== EXERCISE OBJECTIVE ==
The entries should be written out again exactly as they read.

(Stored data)
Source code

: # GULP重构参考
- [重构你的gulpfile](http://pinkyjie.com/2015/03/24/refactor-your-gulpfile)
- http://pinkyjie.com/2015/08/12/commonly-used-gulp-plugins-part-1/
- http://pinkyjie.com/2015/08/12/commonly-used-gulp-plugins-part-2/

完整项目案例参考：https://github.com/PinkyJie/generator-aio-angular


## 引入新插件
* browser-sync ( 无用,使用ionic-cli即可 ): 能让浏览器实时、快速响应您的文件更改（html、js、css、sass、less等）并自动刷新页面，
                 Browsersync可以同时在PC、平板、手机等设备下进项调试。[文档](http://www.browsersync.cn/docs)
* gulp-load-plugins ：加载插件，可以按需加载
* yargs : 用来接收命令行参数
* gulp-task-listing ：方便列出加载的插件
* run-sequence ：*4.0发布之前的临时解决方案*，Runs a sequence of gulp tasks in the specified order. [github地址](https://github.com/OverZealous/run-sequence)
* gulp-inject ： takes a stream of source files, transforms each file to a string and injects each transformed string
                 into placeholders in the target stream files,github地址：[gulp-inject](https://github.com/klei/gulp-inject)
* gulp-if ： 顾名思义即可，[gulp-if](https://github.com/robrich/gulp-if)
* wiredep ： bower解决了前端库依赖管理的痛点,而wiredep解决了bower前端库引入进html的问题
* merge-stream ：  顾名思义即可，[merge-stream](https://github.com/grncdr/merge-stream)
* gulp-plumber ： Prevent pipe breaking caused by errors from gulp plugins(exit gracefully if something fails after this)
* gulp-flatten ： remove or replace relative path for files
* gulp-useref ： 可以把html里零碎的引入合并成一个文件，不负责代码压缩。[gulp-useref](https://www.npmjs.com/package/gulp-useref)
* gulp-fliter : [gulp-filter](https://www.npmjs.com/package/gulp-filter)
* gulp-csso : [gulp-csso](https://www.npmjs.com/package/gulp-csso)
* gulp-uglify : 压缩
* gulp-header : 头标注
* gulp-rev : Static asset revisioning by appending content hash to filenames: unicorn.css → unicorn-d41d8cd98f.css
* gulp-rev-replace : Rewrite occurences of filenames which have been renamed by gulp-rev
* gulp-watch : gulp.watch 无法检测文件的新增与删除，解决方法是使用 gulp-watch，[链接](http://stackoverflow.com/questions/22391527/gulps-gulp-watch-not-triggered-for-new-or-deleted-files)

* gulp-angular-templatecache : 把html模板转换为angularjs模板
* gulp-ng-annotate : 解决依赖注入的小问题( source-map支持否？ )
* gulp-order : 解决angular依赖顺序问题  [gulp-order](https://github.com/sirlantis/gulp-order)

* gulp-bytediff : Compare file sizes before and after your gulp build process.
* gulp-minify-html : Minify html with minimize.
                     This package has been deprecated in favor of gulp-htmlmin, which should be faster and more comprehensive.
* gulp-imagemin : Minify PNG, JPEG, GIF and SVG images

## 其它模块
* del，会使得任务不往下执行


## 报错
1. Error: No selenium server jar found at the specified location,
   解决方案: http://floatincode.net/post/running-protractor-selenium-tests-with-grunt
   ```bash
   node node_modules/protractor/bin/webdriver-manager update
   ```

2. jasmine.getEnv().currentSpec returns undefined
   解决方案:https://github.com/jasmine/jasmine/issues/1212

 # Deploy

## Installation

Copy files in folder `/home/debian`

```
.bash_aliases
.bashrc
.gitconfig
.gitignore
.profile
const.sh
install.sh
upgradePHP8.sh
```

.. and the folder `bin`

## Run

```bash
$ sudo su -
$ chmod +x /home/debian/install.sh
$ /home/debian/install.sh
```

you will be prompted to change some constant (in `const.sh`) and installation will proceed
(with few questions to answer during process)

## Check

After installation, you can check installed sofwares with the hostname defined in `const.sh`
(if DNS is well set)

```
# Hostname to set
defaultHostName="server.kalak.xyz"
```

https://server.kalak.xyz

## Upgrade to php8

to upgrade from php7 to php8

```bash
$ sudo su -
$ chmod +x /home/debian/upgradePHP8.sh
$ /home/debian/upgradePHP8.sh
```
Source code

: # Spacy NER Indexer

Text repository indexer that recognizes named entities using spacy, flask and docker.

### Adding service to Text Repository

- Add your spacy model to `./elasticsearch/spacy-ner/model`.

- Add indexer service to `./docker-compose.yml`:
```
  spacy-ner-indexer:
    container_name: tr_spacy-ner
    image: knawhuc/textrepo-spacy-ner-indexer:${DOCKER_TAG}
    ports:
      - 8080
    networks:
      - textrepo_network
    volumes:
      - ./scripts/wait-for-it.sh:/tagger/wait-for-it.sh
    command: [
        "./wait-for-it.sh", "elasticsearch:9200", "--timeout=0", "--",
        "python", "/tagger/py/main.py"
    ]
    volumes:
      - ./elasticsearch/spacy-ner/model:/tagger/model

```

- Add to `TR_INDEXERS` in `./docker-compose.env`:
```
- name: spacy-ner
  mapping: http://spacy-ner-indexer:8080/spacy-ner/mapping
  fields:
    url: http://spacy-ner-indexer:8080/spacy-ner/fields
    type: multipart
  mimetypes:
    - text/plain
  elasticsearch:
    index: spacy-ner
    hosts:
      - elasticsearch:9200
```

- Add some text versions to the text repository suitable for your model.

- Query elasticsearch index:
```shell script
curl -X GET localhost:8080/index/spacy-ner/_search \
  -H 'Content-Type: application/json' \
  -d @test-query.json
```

== SOLUTION TO THE EXERCISE ==
Source code

: # GULP重构参考
- [重构你的gulpfile](http://pinkyjie.com/2015/03/24/refactor-your-gulpfile)
- http://pinkyjie.com/2015/08/12/commonly-used-gulp-plugins-part-1/
- http://pinkyjie.com/2015/08/12/commonly-used-gulp-plugins-part-2/

完整项目案例参考：https://github.com/PinkyJie/generator-aio-angular


## 引入新插件
* browser-sync ( 无用,使用ionic-cli即可 ): 能让浏览器实时、快速响应您的文件更改（html、js、css、sass、less等）并自动刷新页面，
                 Browsersync可以同时在PC、平板、手机等设备下进项调试。[文档](http://www.browsersync.cn/docs)
* gulp-load-plugins ：加载插件，可以按需加载
* yargs : 用来接收命令行参数
* gulp-task-listing ：方便列出加载的插件
* run-sequence ：*4.0发布之前的临时解决方案*，Runs a sequence of gulp tasks in the specified order. [github地址](https://github.com/OverZealous/run-sequence)
* gulp-inject ： takes a stream of source files, transforms each file to a string and injects each transformed string
                 into placeholders in the target stream files,github地址：[gulp-inject](https://github.com/klei/gulp-inject)
* gulp-if ： 顾名思义即可，[gulp-if](https://github.com/robrich/gulp-if)
* wiredep ： bower解决了前端库依赖管理的痛点,而wiredep解决了bower前端库引入进html的问题
* merge-stream ：  顾名思义即可，[merge-stream](https://github.com/grncdr/merge-stream)
* gulp-plumber ： Prevent pipe breaking caused by errors from gulp plugins(exit gracefully if something fails after this)
* gulp-flatten ： remove or replace relative path for files
* gulp-useref ： 可以把html里零碎的引入合并成一个文件，不负责代码压缩。[gulp-useref](https://www.npmjs.com/package/gulp-useref)
* gulp-fliter : [gulp-filter](https://www.npmjs.com/package/gulp-filter)
* gulp-csso : [gulp-csso](https://www.npmjs.com/package/gulp-csso)
* gulp-uglify : 压缩
* gulp-header : 头标注
* gulp-rev : Static asset revisioning by appending content hash to filenames: unicorn.css → unicorn-d41d8cd98f.css
* gulp-rev-replace : Rewrite occurences of filenames which have been renamed by gulp-rev
* gulp-watch : gulp.watch 无法检测文件的新增与删除，解决方法是使用 gulp-watch，[链接](http://stackoverflow.com/questions/22391527/gulps-gulp-watch-not-triggered-for-new-or-deleted-files)

* gulp-angular-templatecache : 把html模板转换为angularjs模板
* gulp-ng-annotate : 解决依赖注入的小问题( source-map支持否？ )
* gulp-order : 解决angular依赖顺序问题  [gulp-order](https://github.com/sirlantis/gulp-order)

* gulp-bytediff : Compare file sizes before and after your gulp build process.
* gulp-minify-html : Minify html with minimize.
                     This package has been deprecated in favor of gulp-htmlmin, which should be faster and more comprehensive.
* gulp-imagemin : Minify PNG, JPEG, GIF and SVG images

## 其它模块
* del，会使得任务不往下执行


## 报错
1. Error: No selenium server jar found at the specified location,
   解决方案: http://floatincode.net/post/running-protractor-selenium-tests-with-grunt
   ```bash
   node node_modules/protractor/bin/webdriver-manager update
   ```

2. jasmine.getEnv().currentSpec returns undefined
   解决方案:https://github.com/jasmine/jasmine/issues/1212

 # Deploy

## Installation

Copy files in folder `/home/debian`

```
.bash_aliases
.bashrc
.gitconfig
.gitignore
.profile
const.sh
install.sh
upgradePHP8.sh
```

.. and the folder `bin`

## Run

```bash
$ sudo su -
$ chmod +x /home/debian/install.sh
$ /home/debian/install.sh
```

you will be prompted to change some constant (in `const.sh`) and installation will proceed
(with few questions to answer during process)

## Check

After installation, you can check installed sofwares with the hostname defined in `const.sh`
(if DNS is well set)

```
# Hostname to set
defaultHostName="server.kalak.xyz"
```

https://server.kalak.xyz

## Upgrade to php8

to upgrade from php7 to php8

```bash
$ sudo su -
$ chmod +x /home/debian/upgradePHP8.sh
$ /home/debian/upgradePHP8.sh
```
Source code

: # Spacy NER Indexer

Text repository indexer that recognizes named entities using spacy, flask and docker.

### Adding service to Text Repository

- Add your spacy model to `./elasticsearch/spacy-ner/model`.

- Add indexer service to `./docker-compose.yml`:
```
  spacy-ner-indexer:
    container_name: tr_spacy-ner
    image: knawhuc/textrepo-spacy-ner-indexer:${DOCKER_TAG}
    ports:
      - 8080
    networks:
      - textrepo_network
    volumes:
      - ./scripts/wait-for-it.sh:/tagger/wait-for-it.sh
    command: [
        "./wait-for-it.sh", "elasticsearch:9200", "--timeout=0", "--",
        "python", "/tagger/py/main.py"
    ]
    volumes:
      - ./elasticsearch/spacy-ner/model:/tagger/model

```

- Add to `TR_INDEXERS` in `./docker-compose.env`:
```
- name: spacy-ner
  mapping: http://spacy-ner-indexer:8080/spacy-ner/mapping
  fields:
    url: http://spacy-ner-indexer:8080/spacy-ner/fields
    type: multipart
  mimetypes:
    - text/plain
  elasticsearch:
    index: spacy-ner
    hosts:
      - elasticsearch:9200
```

- Add some text versions to the text repository suitable for your model.

- Query elasticsearch index:
```shell script
curl -X GET localhost:8080/index/spacy-ner/_search \
  -H 'Content-Type: application/json' \
  -d @test-query.json
```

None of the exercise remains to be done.